Christian König deathsimple at vodafone.de
Tue Apr 4 11:05:25 UTC 2017


Am 04.04.2017 um 10:10 schrieb Daniel Vetter:
> On Tue, Apr 04, 2017 at 09:40:57AM +0200, Christian König wrote:
>> Am 04.04.2017 um 06:27 schrieb Dave Airlie:
>>> From: Dave Airlie <airlied at redhat.com>
>>>
>>> This creates a new interface for amdgpu with ioctls to
>>> create/destroy/import and export shared semaphores using
>>> sem object backed by the sync_file code.

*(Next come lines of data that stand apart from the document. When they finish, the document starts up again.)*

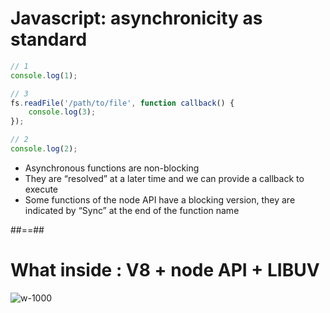 # Javascript: asynchronicity as standard

<!-- .slide: class="with-code" -->
```javascript
// 1
console.log(1);

// 3
fs.readFile('/path/to/file', function callback() {
    console.log(3);
});

// 2
console.log(2);
```

* Asynchronous functions are non-blocking
* They are “resolved” at a later time and we can provide a callback to execute
* Some functions of the node API have a blocking version, they are indicated by “Sync” at the end of the function name

##==##
<!-- .slide: class="full-center" -->

# What inside : V8 + node API + LIBUV

![w-1000](./assets/images/v8_node_api_libuv.svg)
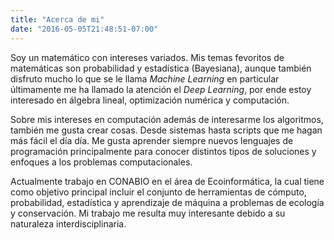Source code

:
 ```yaml
---
title: "Acerca de mi"
date: "2016-05-05T21:48:51-07:00"
---
```


Soy un matemático con intereses variados. Mis temas fevoritos de matemáticas
son probabilidad y estadística (Bayesiana), aunque también disfruto mucho
lo que se le llama _Machine Learning_ en particular últimamente me ha
llamado la atención el _Deep Learning_, por ende estoy interesado en álgebra
lineal, optimización numérica y computación.

Sobre mis intereses en computación además de interesarme los algoritmos,
también me gusta crear cosas. Desde sistemas hasta scripts que me hagan más
fácil el día día. Me gusta aprender siempre nuevos lenguajes de programación
principalmente para conocer distintos tipos de soluciones y enfoques a los
problemas computacionales.

Actualmente trabajo en CONABIO en el área de Ecoinformática, la cual 
tiene como objetivo principal incluir el conjunto de herramientas de
cómputo, probabilidad, estadística y aprendizaje de máquina a problemas de
ecología y conservación. Mi trabajo me resulta muy interesante debido a su
naturaleza interdisciplinaria.
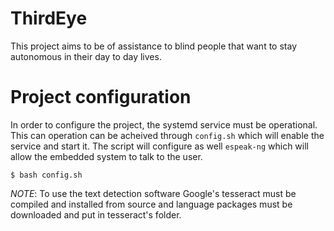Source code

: # ThirdEye
This project aims to be of assistance to blind people that want to stay autonomous in their day to day lives.

# Project configuration
In order to configure the project, the systemd service must be operational. This can operation can be acheived through `config.sh` which will enable the service and start it. The script will configure as well `espeak-ng` which will allow the embedded system to talk to the user. 
```
$ bash config.sh
```
*NOTE*: To use the text detection software Google's tesseract must be compiled and installed from source and language packages must be downloaded and put in tesseract's folder.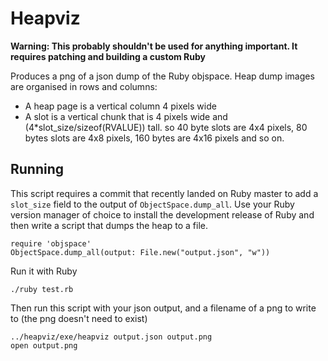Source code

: # Heapviz

**Warning: This probably shouldn't be used for anything important. It
requires patching and building a custom Ruby**

Produces a png of a json dump of the Ruby objspace. Heap dump images
are organised in rows and columns:

* A heap page is a vertical column 4 pixels wide
* A slot is a vertical chunk that is 4 pixels wide and
  (4*slot_size/sizeof(RVALUE)) tall. so 40 byte slots are 4x4 pixels,
  80 bytes slots are 4x8 pixels, 160 bytes are 4x16 pixels and so on.

## Running

This script requires a commit that recently landed on Ruby master to
add a `slot_size` field to the output of `ObjectSpace.dump_all`. Use
your Ruby version manager of choice to install the development release
of Ruby and then write a script that dumps the heap to a file.

```
require 'objspace'
ObjectSpace.dump_all(output: File.new("output.json", "w"))
```

Run it with Ruby

```
./ruby test.rb
```

Then run this script with your json output, and a filename of a png
to write to (the png doesn't need to exist)

```
../heapviz/exe/heapviz output.json output.png
open output.png
```
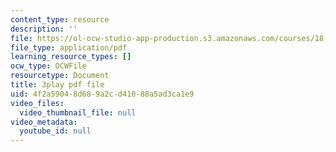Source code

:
 ```yaml
---
content_type: resource
description: ''
file: https://ol-ocw-studio-app-production.s3.amazonaws.com/courses/18-03sc-differential-equations-fall-2011/4f2a59048d689a2cd41088a5ad3ca1e9_JbuG6u2ko_0.pdf
file_type: application/pdf
learning_resource_types: []
ocw_type: OCWFile
resourcetype: Document
title: 3play pdf file
uid: 4f2a5904-8d68-9a2c-d410-88a5ad3ca1e9
video_files:
  video_thumbnail_file: null
video_metadata:
  youtube_id: null
---
```


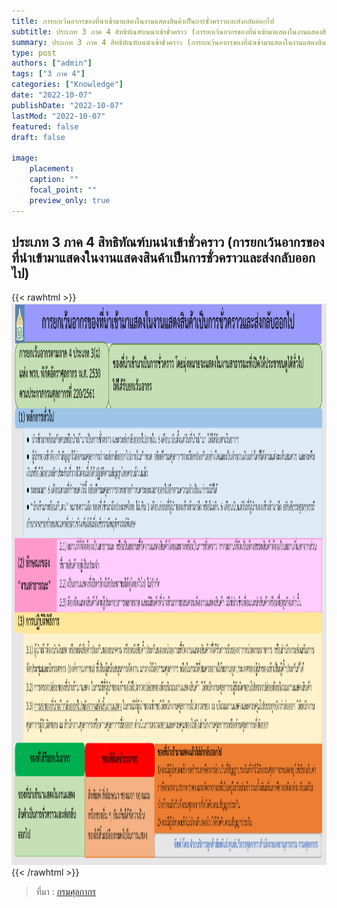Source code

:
 ```yaml
---
title: การยกเว้นอากรของที่นำเข้ามาแสดงในงานแสดงสินค้าเป็นการชั่วคราวและส่งกลับออกไป
subtitle: ประเภท 3 ภาค 4 สิทธิทัณฑ์บนนำเข้าชั่วคราว (การยกเว้นอากรของที่นำเข้ามาแสดงในงานแสดงสินค้าเป็นการชั่วคราวและส่งกลับออกไป)
summary: ประเภท 3 ภาค 4 สิทธิทัณฑ์บนนำเข้าชั่วคราว (การยกเว้นอากรของที่นำเข้ามาแสดงในงานแสดงสินค้าเป็นการชั่วคราวและส่งกลับออกไป)
type: post
authors: ["admin"]
tags: ["3 ภาค 4"]
categories: ["Knowledge"]
date: "2022-10-07"
publishDate: "2022-10-07"
lastMod: "2022-10-07"
featured: false
draft: false

image:
    placement:
    caption: ""
    focal_point: ""
    preview_only: true
---
```



## ประเภท 3 ภาค 4 สิทธิทัณฑ์บนนำเข้าชั่วคราว (การยกเว้นอากรของที่นำเข้ามาแสดงในงานแสดงสินค้าเป็นการชั่วคราวและส่งกลับออกไป)

{{< rawhtml >}}
<img src="img.png" width="1200" height="900"/>
{{< /rawhtml >}}

> ที่มา : [กรมศุลกากร](http://ccc.customs.go.th/cont_strc_faq.php?current_id=14232b324146505e4e&left_menu=interesting_article)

The semaphores
>>> are not installed as fd (except for export), but rather
>>> like other driver internal objects in an idr. The idr
>>> holds the initial reference on the sync file.
>>>
>>> The command submission interface is enhanced with two new
>>> chunks, one for semaphore waiting, one for semaphore signalling
>>> and just takes a list of handles for each.
>>>
>>> This is based on work originally done by David Zhou at AMD,
>>> with input from Christian Konig on what things should look like.
>>>
>>> NOTE: this interface addition needs a version bump to expose
>>> it to userspace.
>>>
>>> v1.1: keep file reference on import.
>>> v2: move to using syncobjs
>>>
>>> Signed-off-by: Dave Airlie <airlied at redhat.com>
>> Looks good to me in general, but one note below.
>>
>>> ---
>>>    drivers/gpu/drm/amd/amdgpu/amdgpu_cs.c  | 86 ++++++++++++++++++++++++++++++++-
>>>    drivers/gpu/drm/amd/amdgpu/amdgpu_drv.c |  2 +-
>>>    include/uapi/drm/amdgpu_drm.h           |  6 +++
>>>    3 files changed, 92 insertions(+), 2 deletions(-)
>>>
>>> diff --git a/drivers/gpu/drm/amd/amdgpu/amdgpu_cs.c b/drivers/gpu/drm/amd/amdgpu/amdgpu_cs.c
>>> index 4671432..4dd210b 100644
>>> --- a/drivers/gpu/drm/amd/amdgpu/amdgpu_cs.c
>>> +++ b/drivers/gpu/drm/amd/amdgpu/amdgpu_cs.c
>>> @@ -27,6 +27,7 @@
>>>    #include <linux/pagemap.h>
>>>    #include <drm/drmP.h>
>>>    #include <drm/amdgpu_drm.h>
>>> +#include <drm/drm_syncobj.h>
>>>    #include "amdgpu.h"
>>>    #include "amdgpu_trace.h"
>>> @@ -217,6 +218,8 @@ int amdgpu_cs_parser_init(struct amdgpu_cs_parser *p, void *data)
>>>    			break;
>>>    		case AMDGPU_CHUNK_ID_DEPENDENCIES:
>>> +		case AMDGPU_CHUNK_ID_SEM_WAIT:
>>> +		case AMDGPU_CHUNK_ID_SEM_SIGNAL:
>>>    			break;
>>>    		default:
>>> @@ -1009,6 +1012,44 @@ static int amdgpu_process_fence_dep(struct amdgpu_device *adev,
>>>    	return 0;
>>>    }
>>> +static int amdgpu_sem_lookup_and_sync(struct amdgpu_device *adev,
>>> +				      struct drm_file *file_private,
>>> +				      struct amdgpu_sync *sync,
>>> +				      uint32_t handle)
>>> +{
>>> +	int r;
>>> +	struct dma_fence *old_fence;
>>> +	r = drm_syncobj_swap_fences(file_private, handle, NULL, &old_fence);
>> What happens when we the CS fails later on? Would the semaphore then not
>> contain the fence any more?
> Atm rules are that you're not allowed to publish a dma_fence before you're
> committed to executing whatever it represents (i.e. guaranteed to get
> signalled).

Yeah, I know. But this isn't the signaling case, but rather the waiting 
case.

If I'm not completely mistaken what Dave does here is retrieving the 
fence from a semaphore object we need to wait for and setting it to NULL.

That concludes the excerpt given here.